■ Brief ■
For the word "dependencies", count the lines below that contain it. Give the number alone.

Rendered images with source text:
■ ■ ■

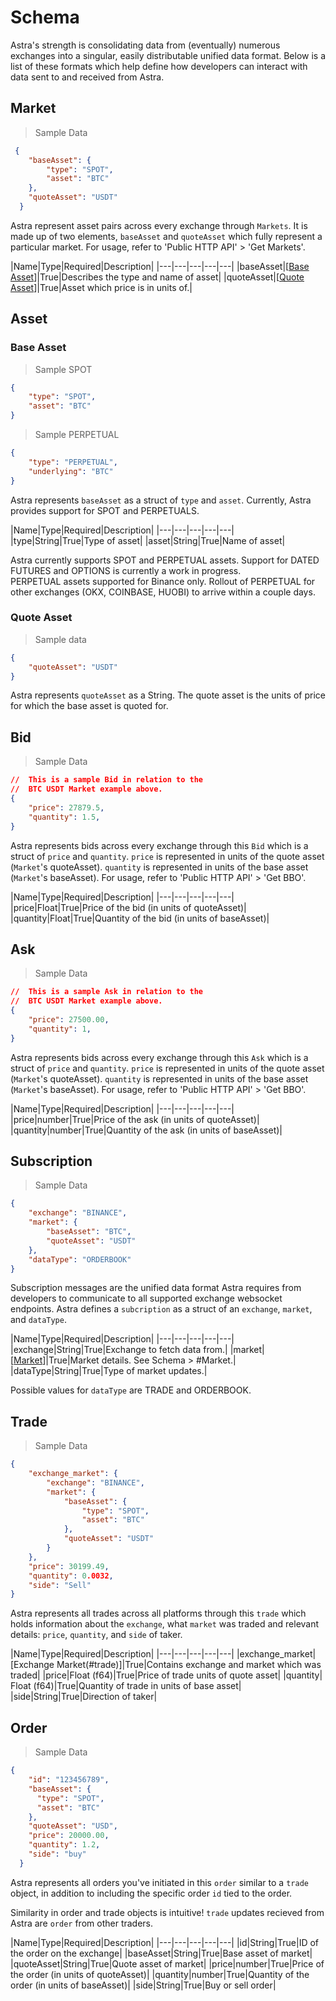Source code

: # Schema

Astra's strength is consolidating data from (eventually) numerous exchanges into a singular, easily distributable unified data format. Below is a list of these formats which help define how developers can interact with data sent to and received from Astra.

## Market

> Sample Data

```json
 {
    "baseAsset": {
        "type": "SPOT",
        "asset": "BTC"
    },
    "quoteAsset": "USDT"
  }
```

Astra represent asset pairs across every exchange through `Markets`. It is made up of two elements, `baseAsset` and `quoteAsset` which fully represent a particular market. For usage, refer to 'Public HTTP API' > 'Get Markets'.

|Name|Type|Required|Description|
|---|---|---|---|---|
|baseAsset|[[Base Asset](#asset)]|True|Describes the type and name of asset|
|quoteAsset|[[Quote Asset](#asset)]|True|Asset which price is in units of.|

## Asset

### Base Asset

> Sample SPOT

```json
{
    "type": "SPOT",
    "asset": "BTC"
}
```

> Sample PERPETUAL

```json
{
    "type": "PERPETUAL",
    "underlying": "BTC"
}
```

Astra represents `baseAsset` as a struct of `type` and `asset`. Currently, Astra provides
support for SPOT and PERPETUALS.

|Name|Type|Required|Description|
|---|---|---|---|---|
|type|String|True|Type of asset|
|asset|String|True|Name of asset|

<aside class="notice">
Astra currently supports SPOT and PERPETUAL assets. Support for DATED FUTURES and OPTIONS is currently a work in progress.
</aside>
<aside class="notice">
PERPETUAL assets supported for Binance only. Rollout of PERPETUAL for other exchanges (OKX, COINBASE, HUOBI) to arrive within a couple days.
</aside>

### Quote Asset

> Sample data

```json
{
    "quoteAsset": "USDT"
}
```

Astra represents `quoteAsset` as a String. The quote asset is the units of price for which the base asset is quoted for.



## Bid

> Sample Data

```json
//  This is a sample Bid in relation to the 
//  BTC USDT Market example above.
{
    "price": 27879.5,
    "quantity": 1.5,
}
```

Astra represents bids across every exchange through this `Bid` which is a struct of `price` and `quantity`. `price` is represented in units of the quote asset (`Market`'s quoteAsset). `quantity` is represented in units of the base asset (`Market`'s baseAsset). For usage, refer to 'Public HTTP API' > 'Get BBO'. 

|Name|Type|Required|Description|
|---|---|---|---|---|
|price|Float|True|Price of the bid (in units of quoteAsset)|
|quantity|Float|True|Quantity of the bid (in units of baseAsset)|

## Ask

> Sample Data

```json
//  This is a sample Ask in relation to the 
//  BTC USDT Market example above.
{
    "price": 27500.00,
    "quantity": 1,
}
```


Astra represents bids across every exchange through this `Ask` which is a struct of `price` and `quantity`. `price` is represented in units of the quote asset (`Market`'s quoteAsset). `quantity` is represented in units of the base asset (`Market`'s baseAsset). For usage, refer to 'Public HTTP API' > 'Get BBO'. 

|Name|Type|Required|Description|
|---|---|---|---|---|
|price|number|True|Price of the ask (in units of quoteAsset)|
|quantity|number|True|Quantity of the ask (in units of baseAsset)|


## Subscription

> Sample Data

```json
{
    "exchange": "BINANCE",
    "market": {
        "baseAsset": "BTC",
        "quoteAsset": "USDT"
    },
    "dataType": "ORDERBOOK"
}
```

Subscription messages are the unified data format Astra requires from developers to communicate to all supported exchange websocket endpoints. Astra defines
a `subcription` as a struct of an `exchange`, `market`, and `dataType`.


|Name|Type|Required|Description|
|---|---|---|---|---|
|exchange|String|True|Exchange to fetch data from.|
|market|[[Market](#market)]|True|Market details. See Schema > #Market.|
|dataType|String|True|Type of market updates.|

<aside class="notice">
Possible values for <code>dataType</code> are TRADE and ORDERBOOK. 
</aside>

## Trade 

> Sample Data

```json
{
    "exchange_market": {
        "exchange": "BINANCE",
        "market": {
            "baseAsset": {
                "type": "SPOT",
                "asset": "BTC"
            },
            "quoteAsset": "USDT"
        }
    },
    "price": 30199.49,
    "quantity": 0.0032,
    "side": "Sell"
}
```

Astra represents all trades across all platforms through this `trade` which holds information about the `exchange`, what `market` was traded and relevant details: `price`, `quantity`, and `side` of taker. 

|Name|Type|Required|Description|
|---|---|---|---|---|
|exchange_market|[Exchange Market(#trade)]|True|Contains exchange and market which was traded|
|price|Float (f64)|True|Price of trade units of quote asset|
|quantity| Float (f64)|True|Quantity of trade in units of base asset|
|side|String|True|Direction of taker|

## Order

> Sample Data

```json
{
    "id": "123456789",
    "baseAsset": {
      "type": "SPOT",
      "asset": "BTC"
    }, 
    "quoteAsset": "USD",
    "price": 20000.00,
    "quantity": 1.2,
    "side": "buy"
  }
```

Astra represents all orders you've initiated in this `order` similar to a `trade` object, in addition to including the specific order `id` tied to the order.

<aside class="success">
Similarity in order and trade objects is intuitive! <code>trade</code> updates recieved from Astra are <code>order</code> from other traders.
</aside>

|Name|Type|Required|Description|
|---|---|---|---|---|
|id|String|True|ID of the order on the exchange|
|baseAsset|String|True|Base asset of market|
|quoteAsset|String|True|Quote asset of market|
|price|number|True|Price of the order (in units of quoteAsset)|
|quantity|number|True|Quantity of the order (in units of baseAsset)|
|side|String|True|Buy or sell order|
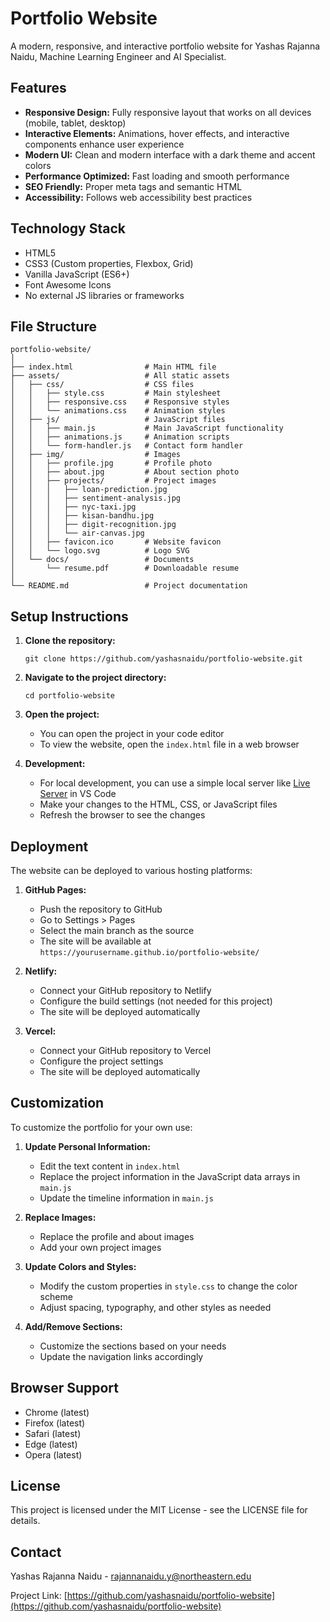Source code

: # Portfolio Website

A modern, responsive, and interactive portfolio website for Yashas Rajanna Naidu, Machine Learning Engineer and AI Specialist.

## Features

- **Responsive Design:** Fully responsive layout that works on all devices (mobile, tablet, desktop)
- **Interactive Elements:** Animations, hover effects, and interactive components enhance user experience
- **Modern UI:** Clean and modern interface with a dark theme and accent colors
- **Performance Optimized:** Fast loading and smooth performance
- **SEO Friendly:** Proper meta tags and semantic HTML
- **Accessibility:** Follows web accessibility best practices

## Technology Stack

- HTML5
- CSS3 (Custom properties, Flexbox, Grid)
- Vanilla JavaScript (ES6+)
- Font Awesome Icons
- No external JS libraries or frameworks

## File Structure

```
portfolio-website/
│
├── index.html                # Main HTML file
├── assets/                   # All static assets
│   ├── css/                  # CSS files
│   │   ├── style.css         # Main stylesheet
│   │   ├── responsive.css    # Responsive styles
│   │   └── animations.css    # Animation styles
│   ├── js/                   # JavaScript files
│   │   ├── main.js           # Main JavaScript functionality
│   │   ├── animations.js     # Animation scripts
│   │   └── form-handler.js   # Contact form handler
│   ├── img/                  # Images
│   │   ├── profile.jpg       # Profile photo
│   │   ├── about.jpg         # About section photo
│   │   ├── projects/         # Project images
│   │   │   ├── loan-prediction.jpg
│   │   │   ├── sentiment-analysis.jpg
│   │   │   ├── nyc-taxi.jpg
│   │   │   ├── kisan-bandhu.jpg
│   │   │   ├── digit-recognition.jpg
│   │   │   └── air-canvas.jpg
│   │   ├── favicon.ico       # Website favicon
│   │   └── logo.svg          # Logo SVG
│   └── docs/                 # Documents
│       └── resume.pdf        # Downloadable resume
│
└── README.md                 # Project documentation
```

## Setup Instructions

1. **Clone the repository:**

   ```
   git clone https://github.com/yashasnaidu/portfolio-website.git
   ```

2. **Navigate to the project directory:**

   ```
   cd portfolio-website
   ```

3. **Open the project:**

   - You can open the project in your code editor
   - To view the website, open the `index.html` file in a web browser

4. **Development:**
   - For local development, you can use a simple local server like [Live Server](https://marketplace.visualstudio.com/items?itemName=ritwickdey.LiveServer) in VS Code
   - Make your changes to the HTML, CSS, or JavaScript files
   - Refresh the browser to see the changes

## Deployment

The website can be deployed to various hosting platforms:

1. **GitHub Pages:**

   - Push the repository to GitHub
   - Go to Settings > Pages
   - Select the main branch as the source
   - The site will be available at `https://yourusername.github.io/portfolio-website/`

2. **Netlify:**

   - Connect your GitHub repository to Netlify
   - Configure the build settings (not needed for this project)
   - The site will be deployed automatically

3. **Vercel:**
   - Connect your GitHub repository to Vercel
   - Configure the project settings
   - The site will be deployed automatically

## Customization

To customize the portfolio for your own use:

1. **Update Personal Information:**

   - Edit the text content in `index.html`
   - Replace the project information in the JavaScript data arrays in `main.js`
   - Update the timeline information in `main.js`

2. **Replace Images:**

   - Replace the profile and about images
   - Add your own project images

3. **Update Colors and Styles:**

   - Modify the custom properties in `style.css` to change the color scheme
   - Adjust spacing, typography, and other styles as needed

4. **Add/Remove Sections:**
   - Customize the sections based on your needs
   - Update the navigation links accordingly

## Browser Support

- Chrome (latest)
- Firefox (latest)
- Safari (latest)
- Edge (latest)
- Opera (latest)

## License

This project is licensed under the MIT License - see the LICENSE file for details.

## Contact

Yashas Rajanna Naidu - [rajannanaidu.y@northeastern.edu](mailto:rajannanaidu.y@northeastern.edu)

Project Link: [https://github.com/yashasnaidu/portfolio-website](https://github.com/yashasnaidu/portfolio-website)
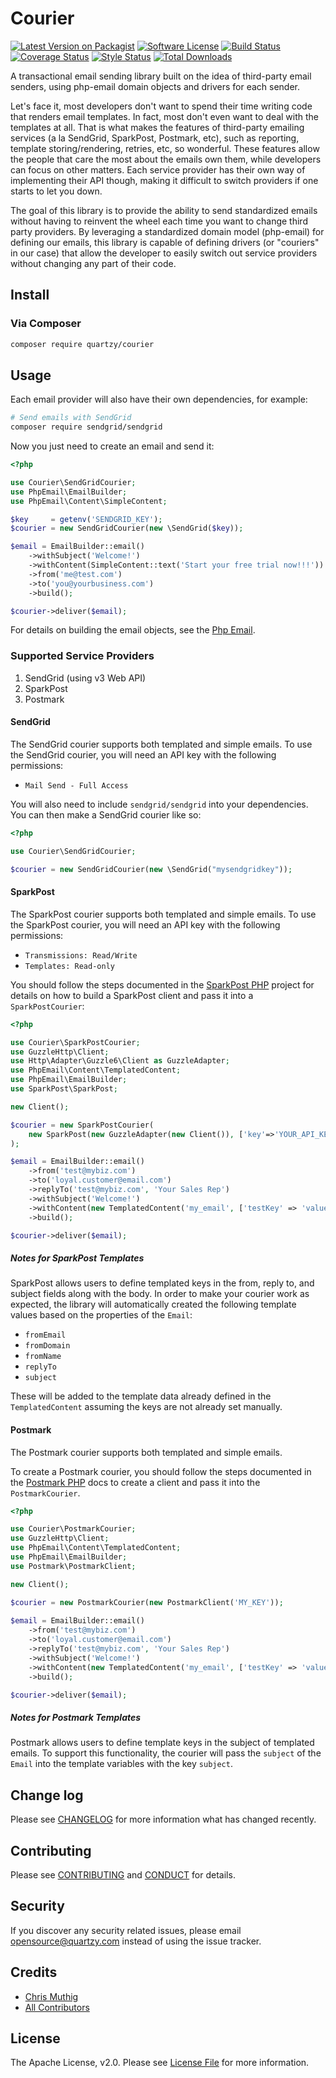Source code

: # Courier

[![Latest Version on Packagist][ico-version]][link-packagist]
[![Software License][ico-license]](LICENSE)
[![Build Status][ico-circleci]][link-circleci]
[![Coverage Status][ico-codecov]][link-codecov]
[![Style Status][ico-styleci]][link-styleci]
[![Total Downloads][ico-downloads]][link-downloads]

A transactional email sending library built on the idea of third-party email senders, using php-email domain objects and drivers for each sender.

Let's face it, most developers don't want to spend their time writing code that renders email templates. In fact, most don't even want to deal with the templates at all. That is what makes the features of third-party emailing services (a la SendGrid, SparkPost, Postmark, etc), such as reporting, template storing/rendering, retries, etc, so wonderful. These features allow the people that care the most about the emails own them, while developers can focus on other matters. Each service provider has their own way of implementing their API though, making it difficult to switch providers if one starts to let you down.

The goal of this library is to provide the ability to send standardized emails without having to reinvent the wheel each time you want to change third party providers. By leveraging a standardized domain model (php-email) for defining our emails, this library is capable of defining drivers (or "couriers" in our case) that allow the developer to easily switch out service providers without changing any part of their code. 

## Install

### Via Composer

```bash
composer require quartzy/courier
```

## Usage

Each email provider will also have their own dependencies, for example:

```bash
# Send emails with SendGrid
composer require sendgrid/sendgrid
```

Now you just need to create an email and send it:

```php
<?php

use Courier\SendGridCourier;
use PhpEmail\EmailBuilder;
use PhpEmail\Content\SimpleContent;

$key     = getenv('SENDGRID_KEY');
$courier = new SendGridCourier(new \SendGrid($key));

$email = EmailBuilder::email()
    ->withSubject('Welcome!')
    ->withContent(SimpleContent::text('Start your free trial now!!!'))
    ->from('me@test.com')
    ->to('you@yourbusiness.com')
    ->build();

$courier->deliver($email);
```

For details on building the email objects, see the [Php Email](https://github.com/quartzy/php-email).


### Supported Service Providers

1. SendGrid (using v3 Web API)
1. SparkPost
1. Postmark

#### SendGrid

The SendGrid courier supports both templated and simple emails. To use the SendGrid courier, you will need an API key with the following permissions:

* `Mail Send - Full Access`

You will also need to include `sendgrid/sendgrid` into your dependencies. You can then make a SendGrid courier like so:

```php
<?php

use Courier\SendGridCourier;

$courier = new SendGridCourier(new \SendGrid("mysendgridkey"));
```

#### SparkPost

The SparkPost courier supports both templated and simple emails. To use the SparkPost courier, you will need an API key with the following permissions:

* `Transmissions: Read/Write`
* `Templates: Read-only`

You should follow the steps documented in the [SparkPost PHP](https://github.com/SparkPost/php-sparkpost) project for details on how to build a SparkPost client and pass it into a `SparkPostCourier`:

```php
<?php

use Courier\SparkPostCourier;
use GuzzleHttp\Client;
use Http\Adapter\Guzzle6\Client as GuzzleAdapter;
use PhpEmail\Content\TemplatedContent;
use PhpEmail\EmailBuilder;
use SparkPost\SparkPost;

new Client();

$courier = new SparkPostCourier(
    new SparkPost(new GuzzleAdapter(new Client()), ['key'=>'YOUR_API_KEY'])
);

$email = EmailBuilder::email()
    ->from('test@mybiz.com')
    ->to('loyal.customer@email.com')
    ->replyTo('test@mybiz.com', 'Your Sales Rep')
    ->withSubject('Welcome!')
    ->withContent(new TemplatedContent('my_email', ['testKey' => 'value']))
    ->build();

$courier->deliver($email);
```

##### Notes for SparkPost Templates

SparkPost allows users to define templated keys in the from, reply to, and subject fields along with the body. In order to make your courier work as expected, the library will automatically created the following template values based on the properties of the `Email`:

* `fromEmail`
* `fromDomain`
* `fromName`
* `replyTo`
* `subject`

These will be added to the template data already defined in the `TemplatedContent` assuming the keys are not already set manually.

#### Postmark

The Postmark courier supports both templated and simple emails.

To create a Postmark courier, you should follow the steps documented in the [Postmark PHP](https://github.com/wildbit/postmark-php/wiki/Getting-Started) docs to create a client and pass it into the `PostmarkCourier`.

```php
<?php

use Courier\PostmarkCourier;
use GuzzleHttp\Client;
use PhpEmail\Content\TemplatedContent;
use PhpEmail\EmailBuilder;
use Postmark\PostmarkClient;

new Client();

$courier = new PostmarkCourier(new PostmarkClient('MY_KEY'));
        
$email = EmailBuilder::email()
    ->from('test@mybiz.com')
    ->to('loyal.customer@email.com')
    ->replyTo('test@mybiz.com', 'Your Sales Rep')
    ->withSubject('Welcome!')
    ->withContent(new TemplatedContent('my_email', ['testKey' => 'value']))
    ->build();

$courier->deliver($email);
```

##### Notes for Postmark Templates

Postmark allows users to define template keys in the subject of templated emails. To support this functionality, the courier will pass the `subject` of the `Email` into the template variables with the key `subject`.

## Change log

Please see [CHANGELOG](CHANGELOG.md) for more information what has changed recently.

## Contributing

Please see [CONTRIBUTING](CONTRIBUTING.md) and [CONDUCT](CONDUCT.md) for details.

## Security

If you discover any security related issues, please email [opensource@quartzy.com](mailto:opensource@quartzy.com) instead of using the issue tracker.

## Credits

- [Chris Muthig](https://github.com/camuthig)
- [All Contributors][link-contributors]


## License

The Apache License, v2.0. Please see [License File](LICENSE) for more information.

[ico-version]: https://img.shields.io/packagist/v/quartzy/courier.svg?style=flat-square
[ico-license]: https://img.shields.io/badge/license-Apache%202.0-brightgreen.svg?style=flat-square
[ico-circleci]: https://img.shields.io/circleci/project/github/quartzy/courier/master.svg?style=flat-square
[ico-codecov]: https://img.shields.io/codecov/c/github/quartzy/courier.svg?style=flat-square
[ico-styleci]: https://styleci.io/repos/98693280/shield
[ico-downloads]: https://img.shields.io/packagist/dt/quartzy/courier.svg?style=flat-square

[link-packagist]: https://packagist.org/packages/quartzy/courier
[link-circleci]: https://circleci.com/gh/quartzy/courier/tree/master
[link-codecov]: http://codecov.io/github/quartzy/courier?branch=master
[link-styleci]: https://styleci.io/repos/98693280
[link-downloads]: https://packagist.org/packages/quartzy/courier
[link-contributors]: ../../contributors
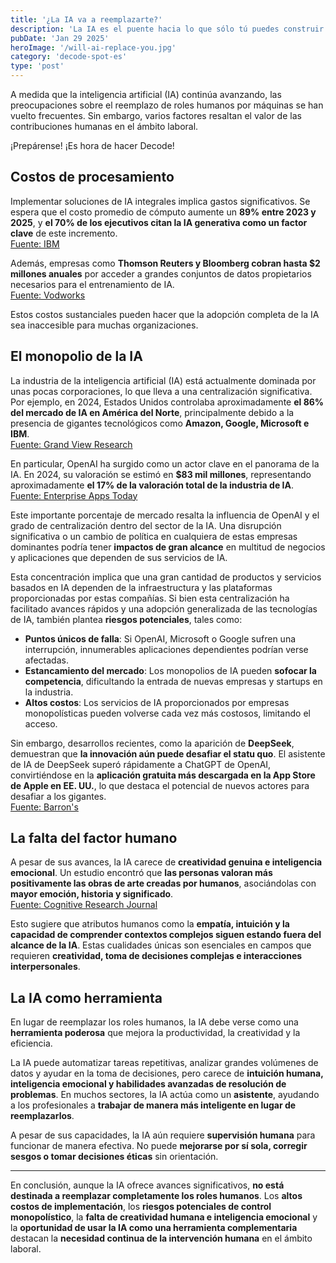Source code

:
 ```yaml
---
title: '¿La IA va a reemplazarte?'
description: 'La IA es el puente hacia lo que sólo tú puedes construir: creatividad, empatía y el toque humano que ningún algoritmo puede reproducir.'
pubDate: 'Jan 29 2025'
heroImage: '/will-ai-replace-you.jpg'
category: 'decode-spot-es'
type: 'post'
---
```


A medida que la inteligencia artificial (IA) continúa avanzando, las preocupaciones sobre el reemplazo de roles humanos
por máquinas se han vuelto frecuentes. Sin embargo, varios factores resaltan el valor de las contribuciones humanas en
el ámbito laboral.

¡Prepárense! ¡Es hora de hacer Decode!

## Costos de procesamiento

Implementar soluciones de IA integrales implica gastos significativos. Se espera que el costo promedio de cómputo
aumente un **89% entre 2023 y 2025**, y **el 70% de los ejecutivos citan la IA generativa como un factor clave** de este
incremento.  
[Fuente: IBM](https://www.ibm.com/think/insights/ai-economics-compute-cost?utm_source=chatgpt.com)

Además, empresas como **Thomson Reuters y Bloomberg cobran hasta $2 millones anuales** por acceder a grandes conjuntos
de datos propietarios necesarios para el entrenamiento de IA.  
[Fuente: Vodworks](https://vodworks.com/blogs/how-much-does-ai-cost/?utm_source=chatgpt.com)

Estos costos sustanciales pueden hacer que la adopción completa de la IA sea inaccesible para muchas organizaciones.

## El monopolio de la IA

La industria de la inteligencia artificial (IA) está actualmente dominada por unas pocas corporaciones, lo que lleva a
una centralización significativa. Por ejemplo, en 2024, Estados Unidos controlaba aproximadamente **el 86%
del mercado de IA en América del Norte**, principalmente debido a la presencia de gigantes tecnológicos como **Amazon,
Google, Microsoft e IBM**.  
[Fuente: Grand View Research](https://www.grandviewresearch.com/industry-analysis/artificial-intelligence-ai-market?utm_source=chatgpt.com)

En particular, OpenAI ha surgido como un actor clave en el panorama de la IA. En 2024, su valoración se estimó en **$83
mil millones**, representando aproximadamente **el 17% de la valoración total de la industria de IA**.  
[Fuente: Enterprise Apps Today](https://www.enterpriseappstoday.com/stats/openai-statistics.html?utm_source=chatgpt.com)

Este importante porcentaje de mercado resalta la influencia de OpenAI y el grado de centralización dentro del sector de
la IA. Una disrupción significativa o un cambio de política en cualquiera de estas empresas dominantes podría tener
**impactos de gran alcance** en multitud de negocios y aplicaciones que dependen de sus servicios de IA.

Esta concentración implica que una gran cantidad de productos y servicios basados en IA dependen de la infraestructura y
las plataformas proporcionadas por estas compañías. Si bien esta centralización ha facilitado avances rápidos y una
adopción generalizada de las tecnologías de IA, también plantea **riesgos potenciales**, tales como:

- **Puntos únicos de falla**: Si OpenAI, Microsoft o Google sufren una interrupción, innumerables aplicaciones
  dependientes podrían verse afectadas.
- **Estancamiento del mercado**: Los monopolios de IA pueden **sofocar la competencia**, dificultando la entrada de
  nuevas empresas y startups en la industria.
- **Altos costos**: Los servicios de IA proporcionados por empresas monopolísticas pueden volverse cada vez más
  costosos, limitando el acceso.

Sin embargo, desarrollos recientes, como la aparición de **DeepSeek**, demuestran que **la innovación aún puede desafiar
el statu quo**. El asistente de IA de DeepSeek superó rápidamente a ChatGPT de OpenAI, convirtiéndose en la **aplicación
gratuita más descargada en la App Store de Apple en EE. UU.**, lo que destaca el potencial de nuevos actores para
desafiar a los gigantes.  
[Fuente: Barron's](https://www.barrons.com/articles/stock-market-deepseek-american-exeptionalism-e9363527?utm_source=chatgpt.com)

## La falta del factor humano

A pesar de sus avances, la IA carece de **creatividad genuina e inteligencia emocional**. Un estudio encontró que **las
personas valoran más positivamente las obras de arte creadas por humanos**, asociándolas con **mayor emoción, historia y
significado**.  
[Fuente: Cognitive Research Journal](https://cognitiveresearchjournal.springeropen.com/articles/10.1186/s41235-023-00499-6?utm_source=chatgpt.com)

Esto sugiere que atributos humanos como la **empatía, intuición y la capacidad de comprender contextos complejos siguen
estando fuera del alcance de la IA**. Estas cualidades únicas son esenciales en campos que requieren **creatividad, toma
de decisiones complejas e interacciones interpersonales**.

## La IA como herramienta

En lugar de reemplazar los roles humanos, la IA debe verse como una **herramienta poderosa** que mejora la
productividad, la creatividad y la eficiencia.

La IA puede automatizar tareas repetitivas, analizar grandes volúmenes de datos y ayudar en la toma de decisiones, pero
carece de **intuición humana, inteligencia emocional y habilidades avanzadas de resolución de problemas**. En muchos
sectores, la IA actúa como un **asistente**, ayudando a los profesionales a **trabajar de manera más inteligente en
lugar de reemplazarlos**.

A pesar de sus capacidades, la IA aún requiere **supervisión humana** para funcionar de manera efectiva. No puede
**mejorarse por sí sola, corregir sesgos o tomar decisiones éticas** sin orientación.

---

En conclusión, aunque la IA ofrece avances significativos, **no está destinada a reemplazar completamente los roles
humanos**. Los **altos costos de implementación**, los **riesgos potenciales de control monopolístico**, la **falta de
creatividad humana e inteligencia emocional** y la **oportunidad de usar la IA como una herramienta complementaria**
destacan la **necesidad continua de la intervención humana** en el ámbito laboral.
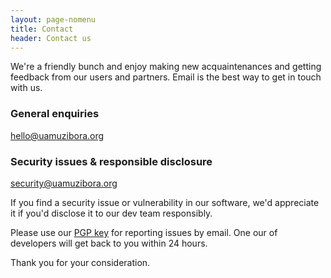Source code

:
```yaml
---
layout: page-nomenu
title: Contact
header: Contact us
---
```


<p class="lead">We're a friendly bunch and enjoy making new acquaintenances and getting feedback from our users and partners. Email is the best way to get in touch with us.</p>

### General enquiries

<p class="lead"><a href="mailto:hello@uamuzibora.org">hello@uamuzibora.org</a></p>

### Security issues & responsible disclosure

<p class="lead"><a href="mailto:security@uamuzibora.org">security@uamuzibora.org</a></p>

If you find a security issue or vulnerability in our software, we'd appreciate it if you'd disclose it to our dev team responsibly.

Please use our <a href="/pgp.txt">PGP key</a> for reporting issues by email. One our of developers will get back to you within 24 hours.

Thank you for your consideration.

■ ■ ■

■ Output of the task ■
2